WHAT IS REQUIRED
Would you filter these records and copy every line that has the word "from"?

= = = = =

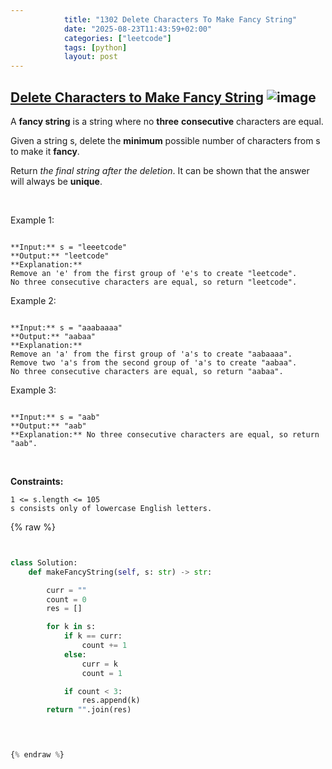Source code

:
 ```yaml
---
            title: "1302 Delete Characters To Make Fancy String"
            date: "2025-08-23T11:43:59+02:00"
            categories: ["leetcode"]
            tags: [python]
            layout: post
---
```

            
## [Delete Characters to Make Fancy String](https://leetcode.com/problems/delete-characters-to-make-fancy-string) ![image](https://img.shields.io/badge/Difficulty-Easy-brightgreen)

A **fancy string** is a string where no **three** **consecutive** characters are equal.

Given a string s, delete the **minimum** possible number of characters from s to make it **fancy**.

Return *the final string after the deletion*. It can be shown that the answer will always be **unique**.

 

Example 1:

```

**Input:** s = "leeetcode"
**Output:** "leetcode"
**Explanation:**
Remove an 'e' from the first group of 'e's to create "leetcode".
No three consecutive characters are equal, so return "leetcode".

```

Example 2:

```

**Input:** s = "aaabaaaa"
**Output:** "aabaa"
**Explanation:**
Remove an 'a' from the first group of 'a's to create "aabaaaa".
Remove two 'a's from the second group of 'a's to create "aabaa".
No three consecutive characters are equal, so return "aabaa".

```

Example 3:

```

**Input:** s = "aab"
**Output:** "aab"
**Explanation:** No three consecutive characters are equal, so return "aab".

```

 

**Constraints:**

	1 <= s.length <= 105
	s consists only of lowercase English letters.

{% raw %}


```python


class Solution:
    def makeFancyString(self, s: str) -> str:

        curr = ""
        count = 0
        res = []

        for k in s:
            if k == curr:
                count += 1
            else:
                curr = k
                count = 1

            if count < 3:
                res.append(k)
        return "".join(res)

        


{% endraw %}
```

= = = = =

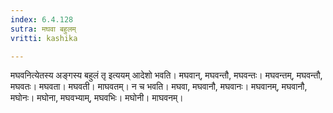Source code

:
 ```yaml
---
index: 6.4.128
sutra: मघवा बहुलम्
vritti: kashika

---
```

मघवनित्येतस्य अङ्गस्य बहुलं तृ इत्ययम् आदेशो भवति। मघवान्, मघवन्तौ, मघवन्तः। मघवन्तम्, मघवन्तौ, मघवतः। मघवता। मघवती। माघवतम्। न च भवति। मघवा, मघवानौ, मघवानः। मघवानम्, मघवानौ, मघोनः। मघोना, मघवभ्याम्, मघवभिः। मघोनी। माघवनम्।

= = = = =

OUTPUT FOR THIS EXERCISE
Given a string s, delete the **minimum** possible number of characters from s to make it **fancy**.
Remove an 'e' from the first group of 'e's to create "leetcode".
Remove an 'a' from the first group of 'a's to create "aabaaaa".
Remove two 'a's from the second group of 'a's to create "aabaa".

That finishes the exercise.